Wilson writes this brief note in the beginning:
The events described here in 1970-3 are utterly improbable. Our future is probably brighter, probably much more gloomy. All references to the London Zoo and to its staff are entirely imaginary.
I also visited The London Review Bookstore, an attractive shop in Bloomsbury which is owned by The London Review of Books. (The LRB also has a cake shop next door.)
I browsed in the poetry section and, since poetry books make good gifts, I purchased Gyles Brandreth’s Dancing by the Light of the Moon, an anthology of more than 250 of Brandreth’s favorite poems which he urges us “to read, to enjoy, and to learn by heart.” Although you may have read many of the poems, I loved rereading Edward Lear, Donne, and some of Shakespeare’s famous speeches. And I enjoy Brandreth’s tips for memorizing poems–not that I intend to do so. Still, just two lines a day, he says. We can do it! It will improve our memory and concentrations.

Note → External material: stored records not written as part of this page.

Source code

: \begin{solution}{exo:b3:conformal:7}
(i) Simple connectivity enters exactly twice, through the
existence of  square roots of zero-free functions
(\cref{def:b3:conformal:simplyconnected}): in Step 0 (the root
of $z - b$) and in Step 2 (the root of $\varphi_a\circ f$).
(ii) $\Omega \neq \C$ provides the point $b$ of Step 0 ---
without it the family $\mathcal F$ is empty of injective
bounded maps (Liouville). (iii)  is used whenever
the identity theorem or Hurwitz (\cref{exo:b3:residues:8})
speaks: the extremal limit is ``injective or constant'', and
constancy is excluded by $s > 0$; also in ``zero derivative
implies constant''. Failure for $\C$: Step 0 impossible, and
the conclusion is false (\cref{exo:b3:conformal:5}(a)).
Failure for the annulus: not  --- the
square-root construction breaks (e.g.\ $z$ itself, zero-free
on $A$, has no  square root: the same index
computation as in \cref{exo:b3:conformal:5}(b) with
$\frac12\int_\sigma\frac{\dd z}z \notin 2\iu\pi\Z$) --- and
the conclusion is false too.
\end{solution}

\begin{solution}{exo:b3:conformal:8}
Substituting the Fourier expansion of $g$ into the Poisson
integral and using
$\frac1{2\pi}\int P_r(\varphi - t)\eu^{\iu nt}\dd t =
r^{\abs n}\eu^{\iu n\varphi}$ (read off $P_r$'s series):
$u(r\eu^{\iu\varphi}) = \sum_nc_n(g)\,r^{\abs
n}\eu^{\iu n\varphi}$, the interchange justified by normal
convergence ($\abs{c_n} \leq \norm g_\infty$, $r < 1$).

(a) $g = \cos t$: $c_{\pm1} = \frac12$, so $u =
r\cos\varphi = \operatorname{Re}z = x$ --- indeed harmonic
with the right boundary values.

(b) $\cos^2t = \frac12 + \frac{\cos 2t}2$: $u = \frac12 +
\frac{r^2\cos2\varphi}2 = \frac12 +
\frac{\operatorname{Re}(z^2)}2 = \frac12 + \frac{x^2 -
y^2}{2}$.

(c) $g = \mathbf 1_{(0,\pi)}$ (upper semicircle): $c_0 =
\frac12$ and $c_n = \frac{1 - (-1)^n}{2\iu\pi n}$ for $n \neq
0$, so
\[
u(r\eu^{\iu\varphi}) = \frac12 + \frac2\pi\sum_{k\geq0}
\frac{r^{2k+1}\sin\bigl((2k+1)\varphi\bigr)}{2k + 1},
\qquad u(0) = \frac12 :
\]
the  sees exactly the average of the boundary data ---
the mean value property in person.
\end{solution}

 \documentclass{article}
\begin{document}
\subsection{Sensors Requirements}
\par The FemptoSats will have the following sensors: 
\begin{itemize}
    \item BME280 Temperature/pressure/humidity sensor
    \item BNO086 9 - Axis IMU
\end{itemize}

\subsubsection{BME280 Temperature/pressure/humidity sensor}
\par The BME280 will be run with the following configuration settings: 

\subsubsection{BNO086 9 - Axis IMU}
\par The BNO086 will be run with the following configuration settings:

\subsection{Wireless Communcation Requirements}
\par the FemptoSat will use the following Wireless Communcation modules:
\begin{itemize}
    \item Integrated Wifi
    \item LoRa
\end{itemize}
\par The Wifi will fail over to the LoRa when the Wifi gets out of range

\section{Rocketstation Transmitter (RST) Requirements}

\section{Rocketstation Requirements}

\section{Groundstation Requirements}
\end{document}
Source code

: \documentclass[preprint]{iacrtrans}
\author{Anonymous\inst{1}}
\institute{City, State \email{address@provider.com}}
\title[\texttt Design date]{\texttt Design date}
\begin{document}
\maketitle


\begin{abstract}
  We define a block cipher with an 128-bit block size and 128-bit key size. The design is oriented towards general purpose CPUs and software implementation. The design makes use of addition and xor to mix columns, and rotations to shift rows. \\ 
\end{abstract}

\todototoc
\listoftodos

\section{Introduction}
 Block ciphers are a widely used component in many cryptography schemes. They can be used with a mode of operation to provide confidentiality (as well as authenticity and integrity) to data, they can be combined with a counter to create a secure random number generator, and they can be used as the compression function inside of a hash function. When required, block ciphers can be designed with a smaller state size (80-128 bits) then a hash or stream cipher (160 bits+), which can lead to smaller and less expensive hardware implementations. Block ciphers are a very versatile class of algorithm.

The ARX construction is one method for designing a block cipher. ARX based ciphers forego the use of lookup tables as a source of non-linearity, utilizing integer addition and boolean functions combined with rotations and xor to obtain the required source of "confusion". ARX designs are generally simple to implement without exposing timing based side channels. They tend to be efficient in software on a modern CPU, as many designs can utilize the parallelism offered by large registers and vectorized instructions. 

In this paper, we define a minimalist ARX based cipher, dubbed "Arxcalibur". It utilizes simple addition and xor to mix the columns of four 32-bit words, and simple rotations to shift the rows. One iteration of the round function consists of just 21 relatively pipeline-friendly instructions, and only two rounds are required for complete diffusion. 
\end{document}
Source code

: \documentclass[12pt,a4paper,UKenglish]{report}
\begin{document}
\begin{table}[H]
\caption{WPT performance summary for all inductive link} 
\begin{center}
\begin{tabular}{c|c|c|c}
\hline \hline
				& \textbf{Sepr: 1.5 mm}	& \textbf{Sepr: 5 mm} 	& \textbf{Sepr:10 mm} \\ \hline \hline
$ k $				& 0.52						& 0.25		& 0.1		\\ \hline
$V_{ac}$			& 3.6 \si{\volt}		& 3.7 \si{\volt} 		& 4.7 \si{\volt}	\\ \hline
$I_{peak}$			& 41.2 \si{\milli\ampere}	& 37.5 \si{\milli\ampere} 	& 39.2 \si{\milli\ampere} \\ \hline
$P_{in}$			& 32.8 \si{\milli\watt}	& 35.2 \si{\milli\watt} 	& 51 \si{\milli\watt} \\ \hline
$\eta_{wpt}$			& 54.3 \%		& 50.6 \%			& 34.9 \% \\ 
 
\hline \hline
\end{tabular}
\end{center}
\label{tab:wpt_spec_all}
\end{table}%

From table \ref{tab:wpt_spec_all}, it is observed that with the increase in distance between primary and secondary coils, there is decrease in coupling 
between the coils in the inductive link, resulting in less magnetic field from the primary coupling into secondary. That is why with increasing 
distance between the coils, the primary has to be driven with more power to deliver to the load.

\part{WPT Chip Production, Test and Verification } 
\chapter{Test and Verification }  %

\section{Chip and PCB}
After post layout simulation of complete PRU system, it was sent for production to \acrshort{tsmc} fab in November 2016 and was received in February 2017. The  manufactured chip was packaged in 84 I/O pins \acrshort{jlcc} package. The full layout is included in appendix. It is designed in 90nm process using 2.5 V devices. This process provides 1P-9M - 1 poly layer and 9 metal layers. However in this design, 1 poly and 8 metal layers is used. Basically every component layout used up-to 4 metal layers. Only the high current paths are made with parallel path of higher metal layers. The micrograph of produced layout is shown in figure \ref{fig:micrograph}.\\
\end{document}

I also bought The Poems of Dorothy Molloy, an Irish poet unknown to me. I admire her wit and disturbing take on domesticity and love.
WHAT HAPPENS WHEN YOU PACK THE EXTRA BOOKS? Although packing books is challenging, you will be surprised what a determined person can fit in a suitcase. (Hardcovers on the bottom, paperbacks in the pouches.) And wheeling the heavy suitcase develops upper-arm strength. If we worked in bookstores, we wouldn’t need to work out at the gym.